▶ **About this task**: Say how many lines of the listing below include the string "when" and add nothing else.

▶ **Listed entries**:

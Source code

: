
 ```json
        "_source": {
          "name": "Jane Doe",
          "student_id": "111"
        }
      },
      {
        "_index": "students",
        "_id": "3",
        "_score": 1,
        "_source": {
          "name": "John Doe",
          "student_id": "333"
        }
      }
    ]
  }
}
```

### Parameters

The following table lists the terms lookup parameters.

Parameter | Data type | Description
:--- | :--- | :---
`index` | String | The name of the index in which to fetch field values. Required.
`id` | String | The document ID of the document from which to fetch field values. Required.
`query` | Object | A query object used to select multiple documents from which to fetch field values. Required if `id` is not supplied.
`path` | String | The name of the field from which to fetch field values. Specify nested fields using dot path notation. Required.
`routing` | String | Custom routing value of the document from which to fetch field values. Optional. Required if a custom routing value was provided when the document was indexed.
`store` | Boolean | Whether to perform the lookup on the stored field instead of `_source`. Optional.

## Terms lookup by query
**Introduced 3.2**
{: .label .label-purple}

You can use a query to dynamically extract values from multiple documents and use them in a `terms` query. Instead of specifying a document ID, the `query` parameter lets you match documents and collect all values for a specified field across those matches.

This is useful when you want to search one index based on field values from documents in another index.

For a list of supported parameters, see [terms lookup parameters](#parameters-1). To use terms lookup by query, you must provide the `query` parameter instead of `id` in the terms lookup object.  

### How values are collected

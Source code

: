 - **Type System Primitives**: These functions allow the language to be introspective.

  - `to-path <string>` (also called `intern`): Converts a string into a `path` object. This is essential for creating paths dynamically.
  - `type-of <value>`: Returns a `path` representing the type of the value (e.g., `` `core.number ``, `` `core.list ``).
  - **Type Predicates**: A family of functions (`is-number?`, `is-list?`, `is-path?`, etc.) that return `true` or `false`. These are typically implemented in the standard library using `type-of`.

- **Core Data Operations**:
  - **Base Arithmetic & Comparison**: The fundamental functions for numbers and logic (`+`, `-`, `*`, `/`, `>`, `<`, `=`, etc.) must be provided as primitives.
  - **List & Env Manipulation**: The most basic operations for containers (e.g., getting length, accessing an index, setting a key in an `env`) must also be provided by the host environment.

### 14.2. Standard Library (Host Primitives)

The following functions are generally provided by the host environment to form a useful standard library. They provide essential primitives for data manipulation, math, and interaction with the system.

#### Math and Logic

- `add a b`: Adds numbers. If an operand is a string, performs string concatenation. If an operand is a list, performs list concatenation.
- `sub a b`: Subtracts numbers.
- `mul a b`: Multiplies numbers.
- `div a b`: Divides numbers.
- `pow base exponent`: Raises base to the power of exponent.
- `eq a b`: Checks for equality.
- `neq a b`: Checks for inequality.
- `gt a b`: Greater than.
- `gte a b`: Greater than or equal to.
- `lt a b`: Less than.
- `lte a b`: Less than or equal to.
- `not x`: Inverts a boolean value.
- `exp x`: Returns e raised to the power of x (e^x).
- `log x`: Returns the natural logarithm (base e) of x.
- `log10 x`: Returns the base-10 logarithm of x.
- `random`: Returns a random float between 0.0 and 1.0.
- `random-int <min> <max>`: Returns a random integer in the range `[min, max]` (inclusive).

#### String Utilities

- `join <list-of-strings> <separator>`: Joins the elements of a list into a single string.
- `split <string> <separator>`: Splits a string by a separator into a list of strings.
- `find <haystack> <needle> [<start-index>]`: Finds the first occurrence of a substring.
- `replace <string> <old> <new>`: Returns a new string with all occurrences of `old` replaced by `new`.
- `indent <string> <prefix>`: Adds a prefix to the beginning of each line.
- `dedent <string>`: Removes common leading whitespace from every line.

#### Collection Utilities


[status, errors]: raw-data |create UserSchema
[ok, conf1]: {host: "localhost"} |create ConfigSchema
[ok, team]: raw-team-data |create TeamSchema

▶ **Answer to this task**: 2